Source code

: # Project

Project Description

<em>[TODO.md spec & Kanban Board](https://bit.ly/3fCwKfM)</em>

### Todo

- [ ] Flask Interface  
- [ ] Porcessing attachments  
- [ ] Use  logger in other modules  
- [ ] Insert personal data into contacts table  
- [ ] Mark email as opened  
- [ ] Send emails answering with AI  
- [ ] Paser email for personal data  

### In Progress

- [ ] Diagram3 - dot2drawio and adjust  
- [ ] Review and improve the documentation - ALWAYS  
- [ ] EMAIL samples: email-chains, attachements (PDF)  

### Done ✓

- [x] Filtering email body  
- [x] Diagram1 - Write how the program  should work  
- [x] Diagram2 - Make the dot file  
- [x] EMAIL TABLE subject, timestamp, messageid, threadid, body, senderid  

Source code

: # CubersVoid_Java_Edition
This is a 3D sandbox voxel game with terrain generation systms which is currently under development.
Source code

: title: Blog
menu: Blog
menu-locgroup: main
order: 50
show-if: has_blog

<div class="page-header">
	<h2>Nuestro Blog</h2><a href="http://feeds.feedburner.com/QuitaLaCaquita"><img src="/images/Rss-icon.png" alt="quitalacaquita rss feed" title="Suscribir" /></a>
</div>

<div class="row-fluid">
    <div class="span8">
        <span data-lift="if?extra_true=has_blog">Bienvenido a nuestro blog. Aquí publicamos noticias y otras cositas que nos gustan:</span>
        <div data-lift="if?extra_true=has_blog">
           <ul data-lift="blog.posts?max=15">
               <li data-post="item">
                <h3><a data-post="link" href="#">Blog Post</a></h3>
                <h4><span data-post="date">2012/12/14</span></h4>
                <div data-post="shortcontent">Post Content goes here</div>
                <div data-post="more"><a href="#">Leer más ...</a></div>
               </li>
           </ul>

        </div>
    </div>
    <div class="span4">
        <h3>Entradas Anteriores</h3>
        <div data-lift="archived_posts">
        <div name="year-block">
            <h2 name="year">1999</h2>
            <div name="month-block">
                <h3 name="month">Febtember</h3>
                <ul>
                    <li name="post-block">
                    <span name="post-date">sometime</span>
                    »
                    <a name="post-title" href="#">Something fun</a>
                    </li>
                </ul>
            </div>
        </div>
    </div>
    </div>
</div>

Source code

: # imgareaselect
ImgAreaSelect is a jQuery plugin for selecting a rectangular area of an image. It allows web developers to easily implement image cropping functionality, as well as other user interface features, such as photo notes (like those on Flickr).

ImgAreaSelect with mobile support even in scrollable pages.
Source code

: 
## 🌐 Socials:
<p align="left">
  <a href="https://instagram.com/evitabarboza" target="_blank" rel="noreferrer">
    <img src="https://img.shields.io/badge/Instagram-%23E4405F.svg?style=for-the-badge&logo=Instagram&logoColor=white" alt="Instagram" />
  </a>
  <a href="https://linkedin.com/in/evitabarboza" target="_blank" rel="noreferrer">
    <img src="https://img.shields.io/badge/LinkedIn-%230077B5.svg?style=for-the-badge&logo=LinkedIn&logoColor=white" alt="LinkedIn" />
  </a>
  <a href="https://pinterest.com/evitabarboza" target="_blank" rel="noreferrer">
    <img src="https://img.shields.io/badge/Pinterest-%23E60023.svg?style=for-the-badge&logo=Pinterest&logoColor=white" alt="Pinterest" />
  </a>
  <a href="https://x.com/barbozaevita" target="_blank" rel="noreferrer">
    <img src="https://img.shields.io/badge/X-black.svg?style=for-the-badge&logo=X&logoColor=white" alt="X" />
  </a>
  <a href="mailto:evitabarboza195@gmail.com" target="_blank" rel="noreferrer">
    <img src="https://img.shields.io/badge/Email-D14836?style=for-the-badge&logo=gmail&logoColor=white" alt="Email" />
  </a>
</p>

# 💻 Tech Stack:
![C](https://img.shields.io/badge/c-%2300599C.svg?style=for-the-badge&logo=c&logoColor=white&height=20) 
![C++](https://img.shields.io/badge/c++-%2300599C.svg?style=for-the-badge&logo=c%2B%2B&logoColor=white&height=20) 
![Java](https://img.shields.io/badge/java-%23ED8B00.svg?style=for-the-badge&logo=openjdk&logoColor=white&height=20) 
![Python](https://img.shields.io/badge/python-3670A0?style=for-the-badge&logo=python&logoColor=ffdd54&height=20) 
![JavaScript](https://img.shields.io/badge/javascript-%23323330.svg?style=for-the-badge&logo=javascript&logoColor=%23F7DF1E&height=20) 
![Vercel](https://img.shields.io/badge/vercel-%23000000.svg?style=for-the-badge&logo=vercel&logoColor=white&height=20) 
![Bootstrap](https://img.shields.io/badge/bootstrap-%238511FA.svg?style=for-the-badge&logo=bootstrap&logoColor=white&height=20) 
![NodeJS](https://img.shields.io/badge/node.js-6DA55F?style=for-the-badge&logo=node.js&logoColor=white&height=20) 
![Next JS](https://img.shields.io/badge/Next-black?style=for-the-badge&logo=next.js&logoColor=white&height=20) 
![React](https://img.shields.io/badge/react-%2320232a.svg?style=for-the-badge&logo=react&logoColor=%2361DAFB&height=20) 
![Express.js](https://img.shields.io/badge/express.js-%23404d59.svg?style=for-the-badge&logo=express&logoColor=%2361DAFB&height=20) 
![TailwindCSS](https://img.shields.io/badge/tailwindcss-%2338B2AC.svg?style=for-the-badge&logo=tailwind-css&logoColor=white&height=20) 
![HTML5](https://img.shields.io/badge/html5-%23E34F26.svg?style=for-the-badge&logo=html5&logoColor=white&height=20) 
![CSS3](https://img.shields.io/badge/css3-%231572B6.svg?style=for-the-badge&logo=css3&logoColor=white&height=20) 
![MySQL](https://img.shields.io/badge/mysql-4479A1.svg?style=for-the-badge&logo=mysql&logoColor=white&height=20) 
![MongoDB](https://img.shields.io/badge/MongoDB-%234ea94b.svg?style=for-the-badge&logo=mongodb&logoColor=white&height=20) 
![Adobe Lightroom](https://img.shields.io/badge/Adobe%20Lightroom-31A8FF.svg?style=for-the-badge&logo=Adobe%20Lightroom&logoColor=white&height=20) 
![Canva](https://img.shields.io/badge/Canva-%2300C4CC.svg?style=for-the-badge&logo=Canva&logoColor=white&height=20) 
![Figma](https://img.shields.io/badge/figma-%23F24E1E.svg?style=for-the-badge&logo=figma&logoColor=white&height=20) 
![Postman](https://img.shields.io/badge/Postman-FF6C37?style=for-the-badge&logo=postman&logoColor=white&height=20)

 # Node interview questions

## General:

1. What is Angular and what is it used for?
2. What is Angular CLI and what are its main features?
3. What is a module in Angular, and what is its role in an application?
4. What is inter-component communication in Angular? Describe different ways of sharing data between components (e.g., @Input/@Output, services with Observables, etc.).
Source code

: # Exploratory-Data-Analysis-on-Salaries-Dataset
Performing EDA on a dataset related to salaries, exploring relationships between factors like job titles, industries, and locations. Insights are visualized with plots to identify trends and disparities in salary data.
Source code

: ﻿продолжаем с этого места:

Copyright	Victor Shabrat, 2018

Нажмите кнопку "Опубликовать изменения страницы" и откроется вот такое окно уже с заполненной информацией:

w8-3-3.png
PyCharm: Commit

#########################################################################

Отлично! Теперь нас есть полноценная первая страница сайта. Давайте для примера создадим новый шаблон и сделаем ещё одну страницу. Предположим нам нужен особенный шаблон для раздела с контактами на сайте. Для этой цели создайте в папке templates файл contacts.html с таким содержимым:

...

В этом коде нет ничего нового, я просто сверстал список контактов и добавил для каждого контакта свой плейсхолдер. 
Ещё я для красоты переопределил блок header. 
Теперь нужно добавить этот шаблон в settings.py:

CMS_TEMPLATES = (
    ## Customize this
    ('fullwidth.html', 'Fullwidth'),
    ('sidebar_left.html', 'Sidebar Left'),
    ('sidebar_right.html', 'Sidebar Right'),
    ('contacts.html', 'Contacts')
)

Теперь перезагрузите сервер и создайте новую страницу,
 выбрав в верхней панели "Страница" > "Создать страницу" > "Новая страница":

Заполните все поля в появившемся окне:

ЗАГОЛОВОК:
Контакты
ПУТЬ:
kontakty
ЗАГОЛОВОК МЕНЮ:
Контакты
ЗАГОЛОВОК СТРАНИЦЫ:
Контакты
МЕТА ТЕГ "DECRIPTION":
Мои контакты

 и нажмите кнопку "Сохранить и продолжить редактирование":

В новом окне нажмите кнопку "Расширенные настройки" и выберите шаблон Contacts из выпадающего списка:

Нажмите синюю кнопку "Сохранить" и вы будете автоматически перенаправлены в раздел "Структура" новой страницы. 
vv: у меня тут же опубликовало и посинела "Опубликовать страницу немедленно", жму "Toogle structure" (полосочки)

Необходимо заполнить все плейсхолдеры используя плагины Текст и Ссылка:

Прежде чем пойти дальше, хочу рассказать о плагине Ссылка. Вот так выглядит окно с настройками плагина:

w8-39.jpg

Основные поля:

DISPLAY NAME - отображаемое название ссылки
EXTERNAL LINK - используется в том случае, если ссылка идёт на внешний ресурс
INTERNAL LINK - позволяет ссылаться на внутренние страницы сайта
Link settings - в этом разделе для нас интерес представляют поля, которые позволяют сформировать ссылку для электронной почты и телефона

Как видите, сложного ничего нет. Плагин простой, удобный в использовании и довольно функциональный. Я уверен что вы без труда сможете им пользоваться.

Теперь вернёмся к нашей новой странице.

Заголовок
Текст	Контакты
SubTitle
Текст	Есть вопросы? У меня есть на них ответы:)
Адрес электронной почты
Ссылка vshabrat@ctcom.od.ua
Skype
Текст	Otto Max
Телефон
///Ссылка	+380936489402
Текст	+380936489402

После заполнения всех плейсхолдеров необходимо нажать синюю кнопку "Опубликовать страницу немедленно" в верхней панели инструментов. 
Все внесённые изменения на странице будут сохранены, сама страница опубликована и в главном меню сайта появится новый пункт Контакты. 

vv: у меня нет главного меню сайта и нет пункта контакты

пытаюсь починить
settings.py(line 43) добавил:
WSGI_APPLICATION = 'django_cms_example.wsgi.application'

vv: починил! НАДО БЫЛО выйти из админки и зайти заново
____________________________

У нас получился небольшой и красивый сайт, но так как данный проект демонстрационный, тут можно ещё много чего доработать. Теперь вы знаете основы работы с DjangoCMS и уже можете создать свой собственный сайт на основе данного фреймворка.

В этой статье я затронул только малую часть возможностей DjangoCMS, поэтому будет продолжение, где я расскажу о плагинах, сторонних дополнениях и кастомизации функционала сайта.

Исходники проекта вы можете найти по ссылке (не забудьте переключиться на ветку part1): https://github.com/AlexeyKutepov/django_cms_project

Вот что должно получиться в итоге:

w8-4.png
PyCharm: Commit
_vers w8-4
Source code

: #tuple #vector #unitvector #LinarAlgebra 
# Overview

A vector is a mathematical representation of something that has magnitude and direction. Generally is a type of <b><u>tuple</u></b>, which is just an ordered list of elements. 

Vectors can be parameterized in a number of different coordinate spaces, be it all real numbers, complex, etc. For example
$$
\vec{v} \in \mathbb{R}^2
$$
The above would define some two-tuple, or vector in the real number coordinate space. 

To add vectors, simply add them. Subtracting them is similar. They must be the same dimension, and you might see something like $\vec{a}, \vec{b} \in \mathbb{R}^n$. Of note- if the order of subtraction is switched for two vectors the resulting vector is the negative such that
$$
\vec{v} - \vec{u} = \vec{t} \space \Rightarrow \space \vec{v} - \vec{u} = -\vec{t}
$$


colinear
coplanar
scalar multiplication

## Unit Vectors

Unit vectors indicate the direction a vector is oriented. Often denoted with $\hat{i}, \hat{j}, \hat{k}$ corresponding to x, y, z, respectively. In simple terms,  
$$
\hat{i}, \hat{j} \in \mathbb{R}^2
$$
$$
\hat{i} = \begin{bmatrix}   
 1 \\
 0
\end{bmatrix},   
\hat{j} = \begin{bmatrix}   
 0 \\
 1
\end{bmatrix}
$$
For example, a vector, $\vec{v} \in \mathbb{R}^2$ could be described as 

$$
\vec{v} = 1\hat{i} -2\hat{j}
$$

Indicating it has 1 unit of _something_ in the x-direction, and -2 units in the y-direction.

☆ ☆ ☆ ☆ ☆

- WHAT TO PRODUCE -
Look through the lines above and collect those with the word "немедленно".

- RESPONSE BOX -
vv: у меня тут же опубликовало и посинела "Опубликовать страницу немедленно", жму "Toogle structure" (полосочки)
После заполнения всех плейсхолдеров необходимо нажать синюю кнопку "Опубликовать страницу немедленно" в верхней панели инструментов. 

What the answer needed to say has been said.